About three years ago I started researching into the mechanics of the Internets' revenue model. It intrigued me that a lot of companies offer 'free' online services, while they were becoming more profitable every month. I grew fascinated by the ignorant position towards the social impact of new technology, and the ways we are connected with the Internet. We mainly focus on the benefits of a service. Like the easiness in communication, following your friends' adventures, sharing stories, ordering stuff from around the world, and the availability of music, entertainment, travel directions and information. It's all there, in your pocket.
By using these services, we create personal data — information that reveals our needs, habits, interest, behavior, health and other details of our personality. By tracking, analyzing, and combining these data, companies can predict our next step. They adjust needs by targeted advertising, they shape thoughts by personalized search results, and they modify behavior by suggesting in what you might be interested. You, your data, your behavior, and your needs, are the revenue model of the Internet.
Services we think to use for free, are being paid with data. It's called a ‘freemium service.’ A commonly used model in the Internet economy. This happened to be quite a logical step, to make the Internet effortless and accessible for the consumer. But since the amount of data that we produce is ballooning, and details and intimacy within this information are increasing. Do we have to consider if this exchange of ‘service’ for ‘information,’ still is a fair trade?
This binary system, where the companies are in control, creates a vast power and knowledge inequality. Where companies know precisely who you are, and you have no clue of their motives. Interesting here is that the most powerful and wealthy companies are currently all data-driven. Think about Amazon, Facebook, Alphabet (mother of Google). And this was changed some years ago from the big oil and energy companies who were before always in this top position. Take Google, who made in 2017 a profit of 110.9 billion dollars, of whom 95,4 billion was only profit from selling targeted advertisements.
Considering the ‘take it or leave it’ system, the power and knowledge inequality and the extraordinary profits, I would say that the data business has enslaved you.
A big part of this research is about the role of privacy in our society. Some experts are saying ‘we have to reclaim our right to be private’ and others ‘privacy is dead.’ There is a division of two-sided in the attitude toward privacy where on the one side people fight for the protection of the traditional concept of privacy; meaning keeping information for yourself. And on the other side people say ‘I don't care I’ve got nothing to hide.’ The right of privacy has nothing to do with if you have or haven’t anything to hide. But that we as a society are protected from companies and governmental institutions.

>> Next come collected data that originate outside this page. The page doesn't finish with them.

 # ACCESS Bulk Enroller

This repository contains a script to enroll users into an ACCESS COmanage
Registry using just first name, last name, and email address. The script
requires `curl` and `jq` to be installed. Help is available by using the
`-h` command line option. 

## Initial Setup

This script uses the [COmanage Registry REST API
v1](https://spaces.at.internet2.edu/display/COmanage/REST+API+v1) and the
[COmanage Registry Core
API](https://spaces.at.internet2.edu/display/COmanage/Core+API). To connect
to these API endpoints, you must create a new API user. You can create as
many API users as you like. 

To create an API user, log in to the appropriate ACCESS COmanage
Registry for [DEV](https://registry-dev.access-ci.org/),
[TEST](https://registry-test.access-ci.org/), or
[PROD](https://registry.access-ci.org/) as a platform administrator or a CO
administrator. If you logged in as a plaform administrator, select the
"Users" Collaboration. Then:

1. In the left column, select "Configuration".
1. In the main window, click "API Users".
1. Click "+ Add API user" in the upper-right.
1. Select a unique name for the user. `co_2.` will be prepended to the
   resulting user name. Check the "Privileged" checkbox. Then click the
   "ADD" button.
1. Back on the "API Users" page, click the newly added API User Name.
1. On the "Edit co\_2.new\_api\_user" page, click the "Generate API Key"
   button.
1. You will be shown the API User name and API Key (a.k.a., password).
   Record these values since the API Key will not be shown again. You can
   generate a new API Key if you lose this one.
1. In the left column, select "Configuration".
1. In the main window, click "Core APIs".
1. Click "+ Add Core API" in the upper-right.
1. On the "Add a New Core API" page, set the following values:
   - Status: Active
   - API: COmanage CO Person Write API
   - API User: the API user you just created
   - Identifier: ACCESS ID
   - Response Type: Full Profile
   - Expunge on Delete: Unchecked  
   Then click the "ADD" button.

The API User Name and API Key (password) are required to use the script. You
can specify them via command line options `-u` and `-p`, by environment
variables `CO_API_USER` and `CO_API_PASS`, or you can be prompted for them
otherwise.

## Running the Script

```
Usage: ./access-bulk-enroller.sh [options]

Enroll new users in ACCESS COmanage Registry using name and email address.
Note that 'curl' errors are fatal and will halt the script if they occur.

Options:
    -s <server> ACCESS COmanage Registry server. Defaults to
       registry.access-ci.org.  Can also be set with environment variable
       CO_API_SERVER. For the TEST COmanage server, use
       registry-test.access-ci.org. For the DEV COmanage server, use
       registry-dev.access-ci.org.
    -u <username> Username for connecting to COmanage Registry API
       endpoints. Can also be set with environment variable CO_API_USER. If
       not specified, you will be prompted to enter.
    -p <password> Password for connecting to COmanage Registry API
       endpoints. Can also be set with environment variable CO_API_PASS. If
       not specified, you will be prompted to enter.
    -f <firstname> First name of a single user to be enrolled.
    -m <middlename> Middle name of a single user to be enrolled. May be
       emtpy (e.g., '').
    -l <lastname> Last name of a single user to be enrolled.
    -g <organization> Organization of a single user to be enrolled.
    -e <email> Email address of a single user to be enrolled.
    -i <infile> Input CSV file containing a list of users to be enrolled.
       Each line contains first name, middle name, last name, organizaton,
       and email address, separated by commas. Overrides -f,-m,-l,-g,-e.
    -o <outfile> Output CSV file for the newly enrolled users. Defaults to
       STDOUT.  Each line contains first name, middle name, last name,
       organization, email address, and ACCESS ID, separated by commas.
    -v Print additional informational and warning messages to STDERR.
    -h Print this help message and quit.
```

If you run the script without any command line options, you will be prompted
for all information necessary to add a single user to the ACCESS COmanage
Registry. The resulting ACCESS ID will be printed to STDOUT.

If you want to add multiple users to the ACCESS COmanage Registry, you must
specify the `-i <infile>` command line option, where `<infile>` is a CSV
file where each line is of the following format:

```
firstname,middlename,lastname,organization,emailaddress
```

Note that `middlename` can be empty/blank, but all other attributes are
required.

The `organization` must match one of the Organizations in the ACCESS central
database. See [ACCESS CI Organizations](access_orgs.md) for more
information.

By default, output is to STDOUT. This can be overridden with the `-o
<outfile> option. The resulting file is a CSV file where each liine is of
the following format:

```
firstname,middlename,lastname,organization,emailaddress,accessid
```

Besides the commercial side of the data business, are there a lot of ways to apply data for societal benefit. Think about healthcare, education, safety, and infrastructure. These, and more, sectors can all benefit from analyzing behavior patterns and machine learning. We are more connected with computers and with each other, and this gives wonderful opportunities. But to create a safe, well regulated and equivalent data-driven society, we have to reshape our definition of privacy and ownership rights of personal data. We have to design an Internet infrastructure that gives you control.
You are not a consumer, customer, visitor or user of the internet. You are its product.